Secondly, check if the fuel is fresh. It’s highly recommended that trimmers should be refueled with fresh gasoline that hasn’t stayed for more than three months. Fresh fuel flows easily through the carburetor, thus preventing clogging that might occur in delicate parts of the engine.
Finally, ensure that gasoline has been mixed with two-cycle oil in the correct ratio of 40:1 (one gallon of gas to 3.2 ounces of oil) or 50:1 (one gallon of gas to 2.6 ounces of oil).
Spark Plug Problem
Another common reason that might cause your trimmer to seize working is the spark plug. To test this, first try to start your engine to see if it will respond. If it fails completely, it’s more likely that the problem might be the spark plug. Begin by inspecting the spark plug for any signs of wear or tear.

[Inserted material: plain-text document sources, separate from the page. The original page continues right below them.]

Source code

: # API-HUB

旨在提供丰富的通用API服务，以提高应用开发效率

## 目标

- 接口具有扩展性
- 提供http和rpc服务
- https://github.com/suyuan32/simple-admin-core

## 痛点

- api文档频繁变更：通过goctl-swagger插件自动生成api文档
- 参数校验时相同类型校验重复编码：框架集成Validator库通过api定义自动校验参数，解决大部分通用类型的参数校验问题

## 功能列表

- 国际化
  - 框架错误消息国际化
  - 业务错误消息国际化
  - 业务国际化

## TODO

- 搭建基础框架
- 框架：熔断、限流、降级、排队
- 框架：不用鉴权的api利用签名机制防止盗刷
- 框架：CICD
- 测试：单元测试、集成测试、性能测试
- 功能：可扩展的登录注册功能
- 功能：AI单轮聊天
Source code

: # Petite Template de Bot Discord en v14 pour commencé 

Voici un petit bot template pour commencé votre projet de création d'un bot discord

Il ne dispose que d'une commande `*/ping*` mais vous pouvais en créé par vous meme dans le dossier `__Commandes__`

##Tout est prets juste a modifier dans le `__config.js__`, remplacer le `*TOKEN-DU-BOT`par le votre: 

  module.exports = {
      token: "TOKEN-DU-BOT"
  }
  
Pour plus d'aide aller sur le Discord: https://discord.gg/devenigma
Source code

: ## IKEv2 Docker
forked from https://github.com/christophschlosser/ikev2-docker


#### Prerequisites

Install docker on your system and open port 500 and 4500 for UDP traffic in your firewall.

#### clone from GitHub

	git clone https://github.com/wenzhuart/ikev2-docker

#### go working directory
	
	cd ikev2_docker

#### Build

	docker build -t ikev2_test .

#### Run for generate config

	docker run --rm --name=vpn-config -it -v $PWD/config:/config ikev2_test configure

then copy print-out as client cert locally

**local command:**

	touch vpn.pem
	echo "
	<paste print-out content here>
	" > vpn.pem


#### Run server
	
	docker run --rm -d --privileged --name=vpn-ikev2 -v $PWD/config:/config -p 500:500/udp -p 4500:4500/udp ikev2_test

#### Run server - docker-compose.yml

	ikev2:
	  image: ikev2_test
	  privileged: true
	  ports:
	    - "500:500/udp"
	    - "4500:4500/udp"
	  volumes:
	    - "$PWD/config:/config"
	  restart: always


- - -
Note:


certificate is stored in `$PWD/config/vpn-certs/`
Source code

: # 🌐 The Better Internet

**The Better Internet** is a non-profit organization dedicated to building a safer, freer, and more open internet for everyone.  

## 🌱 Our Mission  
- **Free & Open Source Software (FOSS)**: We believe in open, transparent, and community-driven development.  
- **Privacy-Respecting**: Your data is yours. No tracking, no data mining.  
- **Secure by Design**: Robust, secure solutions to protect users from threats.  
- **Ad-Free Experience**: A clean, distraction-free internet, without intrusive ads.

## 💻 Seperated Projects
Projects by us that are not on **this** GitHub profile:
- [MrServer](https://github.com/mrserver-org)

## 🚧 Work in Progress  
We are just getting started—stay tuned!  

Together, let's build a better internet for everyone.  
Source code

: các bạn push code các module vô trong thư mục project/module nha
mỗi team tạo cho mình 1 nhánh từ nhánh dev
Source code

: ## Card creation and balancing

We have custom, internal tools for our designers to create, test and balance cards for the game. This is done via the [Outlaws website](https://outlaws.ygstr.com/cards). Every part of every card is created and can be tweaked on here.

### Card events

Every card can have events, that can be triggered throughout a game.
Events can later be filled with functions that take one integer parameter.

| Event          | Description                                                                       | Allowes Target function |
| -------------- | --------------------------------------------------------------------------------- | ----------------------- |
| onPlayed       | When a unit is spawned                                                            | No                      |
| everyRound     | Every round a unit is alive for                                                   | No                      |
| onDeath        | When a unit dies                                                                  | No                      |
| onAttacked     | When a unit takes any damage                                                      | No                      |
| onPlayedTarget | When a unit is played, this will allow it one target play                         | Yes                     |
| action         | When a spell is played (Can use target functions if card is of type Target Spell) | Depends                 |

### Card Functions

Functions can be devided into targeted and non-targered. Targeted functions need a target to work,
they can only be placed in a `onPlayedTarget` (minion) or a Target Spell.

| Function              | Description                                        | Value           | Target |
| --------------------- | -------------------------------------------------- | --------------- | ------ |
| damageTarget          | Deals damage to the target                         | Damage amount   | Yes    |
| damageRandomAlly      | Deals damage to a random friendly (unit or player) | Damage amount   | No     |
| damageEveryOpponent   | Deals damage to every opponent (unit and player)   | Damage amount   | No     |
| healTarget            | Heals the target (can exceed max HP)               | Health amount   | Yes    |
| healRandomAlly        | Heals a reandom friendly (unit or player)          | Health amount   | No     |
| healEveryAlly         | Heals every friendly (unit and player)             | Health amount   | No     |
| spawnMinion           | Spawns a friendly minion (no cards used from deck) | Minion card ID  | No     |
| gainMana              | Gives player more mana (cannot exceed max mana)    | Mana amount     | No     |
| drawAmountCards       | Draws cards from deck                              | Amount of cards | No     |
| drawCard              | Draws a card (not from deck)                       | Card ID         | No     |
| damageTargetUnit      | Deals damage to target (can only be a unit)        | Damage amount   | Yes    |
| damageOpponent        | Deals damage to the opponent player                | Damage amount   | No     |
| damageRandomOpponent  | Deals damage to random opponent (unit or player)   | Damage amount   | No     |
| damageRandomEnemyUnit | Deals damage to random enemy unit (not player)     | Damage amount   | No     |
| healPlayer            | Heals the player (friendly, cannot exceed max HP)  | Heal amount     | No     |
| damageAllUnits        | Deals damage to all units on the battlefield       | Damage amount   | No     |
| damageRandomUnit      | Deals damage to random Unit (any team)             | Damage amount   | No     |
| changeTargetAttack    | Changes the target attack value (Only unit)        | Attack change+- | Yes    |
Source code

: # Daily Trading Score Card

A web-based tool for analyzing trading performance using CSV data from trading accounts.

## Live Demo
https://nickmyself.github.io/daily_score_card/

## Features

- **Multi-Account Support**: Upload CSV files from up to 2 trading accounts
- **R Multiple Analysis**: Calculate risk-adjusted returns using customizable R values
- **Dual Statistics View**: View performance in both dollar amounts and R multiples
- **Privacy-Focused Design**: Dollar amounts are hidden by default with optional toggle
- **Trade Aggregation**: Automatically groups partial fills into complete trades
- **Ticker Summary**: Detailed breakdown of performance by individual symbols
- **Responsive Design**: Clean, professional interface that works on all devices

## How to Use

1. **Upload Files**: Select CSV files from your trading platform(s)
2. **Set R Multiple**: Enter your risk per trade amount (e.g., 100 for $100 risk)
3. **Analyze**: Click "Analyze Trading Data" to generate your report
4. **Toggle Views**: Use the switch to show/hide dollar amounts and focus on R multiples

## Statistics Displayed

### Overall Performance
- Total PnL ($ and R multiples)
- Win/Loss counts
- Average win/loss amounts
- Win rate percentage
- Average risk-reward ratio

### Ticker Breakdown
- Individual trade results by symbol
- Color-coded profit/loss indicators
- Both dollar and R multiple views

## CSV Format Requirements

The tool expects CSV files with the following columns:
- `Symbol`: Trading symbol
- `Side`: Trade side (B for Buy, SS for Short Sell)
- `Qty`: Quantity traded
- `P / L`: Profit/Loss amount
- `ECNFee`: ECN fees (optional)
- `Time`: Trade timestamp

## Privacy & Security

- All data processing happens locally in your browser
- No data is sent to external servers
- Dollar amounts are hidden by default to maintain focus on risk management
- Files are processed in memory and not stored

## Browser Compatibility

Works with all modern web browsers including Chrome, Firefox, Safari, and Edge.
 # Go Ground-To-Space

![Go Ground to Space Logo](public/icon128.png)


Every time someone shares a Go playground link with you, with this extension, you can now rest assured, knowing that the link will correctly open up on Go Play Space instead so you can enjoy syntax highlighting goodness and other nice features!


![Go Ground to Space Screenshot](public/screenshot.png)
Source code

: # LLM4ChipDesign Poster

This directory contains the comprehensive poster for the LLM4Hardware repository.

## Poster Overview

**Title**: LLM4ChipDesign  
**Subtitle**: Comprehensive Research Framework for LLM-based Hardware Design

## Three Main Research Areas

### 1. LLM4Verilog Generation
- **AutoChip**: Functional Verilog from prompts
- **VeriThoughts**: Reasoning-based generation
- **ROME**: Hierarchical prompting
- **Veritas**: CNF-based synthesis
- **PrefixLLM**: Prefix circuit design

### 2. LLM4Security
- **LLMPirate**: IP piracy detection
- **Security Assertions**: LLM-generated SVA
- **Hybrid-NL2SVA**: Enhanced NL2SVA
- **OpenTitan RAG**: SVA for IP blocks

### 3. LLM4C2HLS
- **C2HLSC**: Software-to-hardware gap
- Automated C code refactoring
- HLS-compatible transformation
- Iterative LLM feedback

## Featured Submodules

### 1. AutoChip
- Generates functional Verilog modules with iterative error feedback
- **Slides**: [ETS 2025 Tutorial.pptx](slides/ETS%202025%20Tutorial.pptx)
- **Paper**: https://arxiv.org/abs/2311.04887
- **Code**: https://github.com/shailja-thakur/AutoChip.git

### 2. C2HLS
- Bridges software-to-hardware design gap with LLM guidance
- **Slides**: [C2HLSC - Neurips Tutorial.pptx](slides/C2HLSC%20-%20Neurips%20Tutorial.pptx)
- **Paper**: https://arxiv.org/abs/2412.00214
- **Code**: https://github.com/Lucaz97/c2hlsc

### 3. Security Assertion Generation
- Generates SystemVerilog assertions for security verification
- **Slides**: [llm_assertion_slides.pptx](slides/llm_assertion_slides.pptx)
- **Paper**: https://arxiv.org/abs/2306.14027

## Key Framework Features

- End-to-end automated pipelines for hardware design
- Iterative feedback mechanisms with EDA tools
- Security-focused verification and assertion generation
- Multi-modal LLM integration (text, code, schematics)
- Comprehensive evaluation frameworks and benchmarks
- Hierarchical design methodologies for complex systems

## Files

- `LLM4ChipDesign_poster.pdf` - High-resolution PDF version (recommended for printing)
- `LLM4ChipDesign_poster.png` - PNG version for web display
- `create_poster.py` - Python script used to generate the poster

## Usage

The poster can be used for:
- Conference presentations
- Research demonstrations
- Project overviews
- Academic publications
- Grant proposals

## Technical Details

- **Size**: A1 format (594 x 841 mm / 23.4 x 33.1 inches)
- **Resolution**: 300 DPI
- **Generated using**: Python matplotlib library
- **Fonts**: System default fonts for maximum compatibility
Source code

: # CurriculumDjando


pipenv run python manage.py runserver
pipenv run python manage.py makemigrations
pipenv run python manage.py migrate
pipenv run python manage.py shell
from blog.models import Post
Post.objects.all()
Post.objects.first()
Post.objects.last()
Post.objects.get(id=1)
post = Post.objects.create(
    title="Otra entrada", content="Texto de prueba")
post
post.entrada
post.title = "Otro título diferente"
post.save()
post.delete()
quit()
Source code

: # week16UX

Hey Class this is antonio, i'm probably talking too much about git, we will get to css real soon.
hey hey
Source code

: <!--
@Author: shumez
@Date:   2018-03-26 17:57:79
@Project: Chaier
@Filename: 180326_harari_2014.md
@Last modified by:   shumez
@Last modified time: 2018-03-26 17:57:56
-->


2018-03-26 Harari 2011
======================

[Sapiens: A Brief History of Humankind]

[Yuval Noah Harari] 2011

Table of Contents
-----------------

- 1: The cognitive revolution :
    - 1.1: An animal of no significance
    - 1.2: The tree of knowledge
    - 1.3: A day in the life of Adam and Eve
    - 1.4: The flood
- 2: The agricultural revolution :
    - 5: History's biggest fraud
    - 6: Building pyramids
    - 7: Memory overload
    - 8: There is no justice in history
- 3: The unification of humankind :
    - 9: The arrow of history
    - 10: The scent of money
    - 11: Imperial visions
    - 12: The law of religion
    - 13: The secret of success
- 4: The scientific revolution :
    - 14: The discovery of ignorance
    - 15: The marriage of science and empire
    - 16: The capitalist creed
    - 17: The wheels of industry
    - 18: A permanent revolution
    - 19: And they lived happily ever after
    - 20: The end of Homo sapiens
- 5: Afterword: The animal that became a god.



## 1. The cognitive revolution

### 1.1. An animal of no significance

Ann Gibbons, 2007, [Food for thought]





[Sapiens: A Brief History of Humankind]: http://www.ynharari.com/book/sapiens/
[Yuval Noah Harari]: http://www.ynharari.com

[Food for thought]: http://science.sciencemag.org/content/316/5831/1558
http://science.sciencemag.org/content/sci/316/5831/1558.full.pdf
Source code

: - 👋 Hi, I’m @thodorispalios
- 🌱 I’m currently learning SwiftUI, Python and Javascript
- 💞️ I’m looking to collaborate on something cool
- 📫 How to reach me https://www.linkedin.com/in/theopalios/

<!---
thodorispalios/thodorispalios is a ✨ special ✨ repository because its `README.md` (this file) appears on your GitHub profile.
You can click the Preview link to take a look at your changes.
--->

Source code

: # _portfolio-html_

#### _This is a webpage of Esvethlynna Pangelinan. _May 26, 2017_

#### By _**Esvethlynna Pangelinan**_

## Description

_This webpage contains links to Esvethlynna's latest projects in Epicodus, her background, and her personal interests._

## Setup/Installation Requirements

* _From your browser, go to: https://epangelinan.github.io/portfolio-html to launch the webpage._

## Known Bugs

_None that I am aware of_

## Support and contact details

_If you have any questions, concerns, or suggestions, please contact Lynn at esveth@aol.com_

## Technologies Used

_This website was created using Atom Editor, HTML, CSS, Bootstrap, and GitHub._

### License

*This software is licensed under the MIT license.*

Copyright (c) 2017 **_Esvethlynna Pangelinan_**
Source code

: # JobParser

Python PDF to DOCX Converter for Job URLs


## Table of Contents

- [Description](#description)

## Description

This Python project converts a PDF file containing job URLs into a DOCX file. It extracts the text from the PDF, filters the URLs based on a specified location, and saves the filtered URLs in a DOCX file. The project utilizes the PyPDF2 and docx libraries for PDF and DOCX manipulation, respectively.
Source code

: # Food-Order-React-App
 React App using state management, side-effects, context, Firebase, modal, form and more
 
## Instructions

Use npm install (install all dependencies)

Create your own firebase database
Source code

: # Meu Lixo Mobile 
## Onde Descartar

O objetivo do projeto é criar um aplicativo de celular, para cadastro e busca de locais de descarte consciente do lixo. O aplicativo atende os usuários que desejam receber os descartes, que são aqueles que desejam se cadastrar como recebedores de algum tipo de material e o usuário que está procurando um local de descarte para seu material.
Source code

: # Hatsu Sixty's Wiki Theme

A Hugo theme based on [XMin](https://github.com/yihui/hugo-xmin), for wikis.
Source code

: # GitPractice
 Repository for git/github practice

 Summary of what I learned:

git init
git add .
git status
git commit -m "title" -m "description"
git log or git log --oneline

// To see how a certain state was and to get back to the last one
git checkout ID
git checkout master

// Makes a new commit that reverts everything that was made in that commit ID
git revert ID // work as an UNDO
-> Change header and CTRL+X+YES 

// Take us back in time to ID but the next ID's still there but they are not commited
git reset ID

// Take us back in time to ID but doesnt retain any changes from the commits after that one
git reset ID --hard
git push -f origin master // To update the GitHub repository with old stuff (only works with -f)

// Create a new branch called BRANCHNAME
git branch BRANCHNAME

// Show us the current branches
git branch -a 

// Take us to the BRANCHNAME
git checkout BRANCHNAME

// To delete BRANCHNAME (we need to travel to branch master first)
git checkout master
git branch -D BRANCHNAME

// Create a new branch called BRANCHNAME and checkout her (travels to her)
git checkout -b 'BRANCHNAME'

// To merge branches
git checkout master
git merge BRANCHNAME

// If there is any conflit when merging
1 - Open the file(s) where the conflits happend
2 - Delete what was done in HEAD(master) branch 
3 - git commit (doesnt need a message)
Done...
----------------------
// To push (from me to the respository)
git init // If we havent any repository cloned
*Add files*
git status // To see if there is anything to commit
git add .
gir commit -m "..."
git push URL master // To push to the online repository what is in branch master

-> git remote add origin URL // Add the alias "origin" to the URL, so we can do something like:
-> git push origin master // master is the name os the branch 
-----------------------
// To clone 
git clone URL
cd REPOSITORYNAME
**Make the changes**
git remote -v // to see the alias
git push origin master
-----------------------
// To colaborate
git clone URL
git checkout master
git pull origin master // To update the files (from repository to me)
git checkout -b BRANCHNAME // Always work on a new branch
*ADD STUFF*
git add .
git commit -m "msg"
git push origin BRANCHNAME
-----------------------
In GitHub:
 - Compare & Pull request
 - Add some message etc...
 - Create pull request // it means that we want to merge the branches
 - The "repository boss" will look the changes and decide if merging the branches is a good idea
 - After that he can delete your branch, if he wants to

Check if there’s any carbon or dirt buildup, then use a spark plug tester to see if it’s defective. If the spark plug is in good working order, clean it thoroughly using a brush, and if it’s defective, consider replacing it with a new unit.
The carburetor is an essential part of the engine, and when damaged, it becomes completely impossible to start your trimmer. What causes the carburetor to malfunction in most cases is when fuel is left in the trimmer for too long.
When fuel is left for too long inside the machine, it evaporates, leaving a thick and sticky residue that clogs the carburetor, thus preventing the engine from starting. Remove all clogged substances such as fluids and dirt. If the carburetor is damaged beyond repair, the best thing is to replace it instead of buying a new weed trimmer.
Air Filter Blockage
Your engine might be trying to start then suddenly stop. This is a sign of air filter blockage, which means enough fuel is running through the engine, but too little air is passing through due to dirt and other debris in the air filter.
To troubleshoot this problem, simply remove the air filter and clean it with hot water before squeezing it to dry. If there’s no further maintenance, simply restore the air filter in the filter housing and try starting the engine.
If you have an electric weed trimmer, the most probable cause of a fault is the power outlet or the cable. Check the extension cord to ensure that it’s perfectly fitted to the power outlet.
Check for any faulty connections and ensure that the electrical cable is working properly. Also, check the fuses and the circuit breaker and ensure that the switch is always in the “On” position.
Something else that might cause your trimmer to seize starting is a default in the rewind spring or the recoil pulley. If the rewind spring is broken, it won’t be able to coil onto the pulley, meaning you’ll have to replace it. On the other hand, if the recoil starter is damaged, the engine will also seize to start, meaning you’ll have to replace it.
Adjust the choke
A strong gas odor indicates the engine is flooded, & you may need to adjust it a bit. What you can do is set the choke to the halfway point and then see if you can start the engine. Also note : A flooded engine can also be remedied by waiting for several minutes before you try the weed eater.